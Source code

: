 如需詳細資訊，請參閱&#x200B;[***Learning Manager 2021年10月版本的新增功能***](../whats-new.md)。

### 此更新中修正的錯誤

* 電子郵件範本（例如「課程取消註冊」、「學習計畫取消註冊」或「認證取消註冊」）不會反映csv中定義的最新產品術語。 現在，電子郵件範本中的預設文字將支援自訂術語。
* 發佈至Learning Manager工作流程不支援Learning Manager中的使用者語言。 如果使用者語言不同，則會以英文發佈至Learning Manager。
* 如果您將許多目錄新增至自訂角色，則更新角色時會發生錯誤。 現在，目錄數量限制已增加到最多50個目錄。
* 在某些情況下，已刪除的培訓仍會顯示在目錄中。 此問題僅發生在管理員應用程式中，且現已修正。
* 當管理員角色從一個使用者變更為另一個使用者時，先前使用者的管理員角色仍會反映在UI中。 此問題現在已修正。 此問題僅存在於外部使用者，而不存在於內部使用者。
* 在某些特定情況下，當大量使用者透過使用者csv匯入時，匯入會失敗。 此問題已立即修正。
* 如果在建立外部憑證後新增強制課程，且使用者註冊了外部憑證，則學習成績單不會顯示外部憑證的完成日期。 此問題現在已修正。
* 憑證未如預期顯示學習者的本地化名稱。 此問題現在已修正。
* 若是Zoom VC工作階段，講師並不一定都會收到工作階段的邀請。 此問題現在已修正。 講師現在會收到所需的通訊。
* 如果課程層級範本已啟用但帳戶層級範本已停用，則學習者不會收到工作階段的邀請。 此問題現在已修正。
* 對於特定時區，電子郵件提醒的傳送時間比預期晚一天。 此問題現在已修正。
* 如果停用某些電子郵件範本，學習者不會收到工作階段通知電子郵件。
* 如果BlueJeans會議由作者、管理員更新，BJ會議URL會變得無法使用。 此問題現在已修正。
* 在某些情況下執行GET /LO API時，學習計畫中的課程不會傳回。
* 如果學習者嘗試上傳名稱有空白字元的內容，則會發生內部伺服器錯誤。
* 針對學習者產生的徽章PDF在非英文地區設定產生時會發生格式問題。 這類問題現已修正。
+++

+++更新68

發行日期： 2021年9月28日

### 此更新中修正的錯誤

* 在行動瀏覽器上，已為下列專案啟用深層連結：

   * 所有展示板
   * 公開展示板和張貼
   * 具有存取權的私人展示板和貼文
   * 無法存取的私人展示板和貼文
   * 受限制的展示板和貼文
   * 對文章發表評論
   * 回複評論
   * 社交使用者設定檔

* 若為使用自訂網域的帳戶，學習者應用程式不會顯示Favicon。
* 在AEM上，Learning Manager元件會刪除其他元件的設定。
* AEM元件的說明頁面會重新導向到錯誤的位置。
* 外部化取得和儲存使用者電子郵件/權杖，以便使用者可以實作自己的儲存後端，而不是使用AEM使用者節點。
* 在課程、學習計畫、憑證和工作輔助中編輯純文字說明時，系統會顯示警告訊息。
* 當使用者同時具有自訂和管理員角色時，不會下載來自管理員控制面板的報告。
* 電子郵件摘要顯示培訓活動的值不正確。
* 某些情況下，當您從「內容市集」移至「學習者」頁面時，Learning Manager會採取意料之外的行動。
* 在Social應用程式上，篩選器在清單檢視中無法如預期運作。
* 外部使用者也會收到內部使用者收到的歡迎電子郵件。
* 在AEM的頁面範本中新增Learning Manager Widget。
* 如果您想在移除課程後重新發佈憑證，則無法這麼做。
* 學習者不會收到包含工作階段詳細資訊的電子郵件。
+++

++++++++++

WHAT YOU ARE ASKED TO DO: Count the lines of the material above that contain the word "此問題現在已修正", then give only that count.

RESULT FOR THIS TASK: 7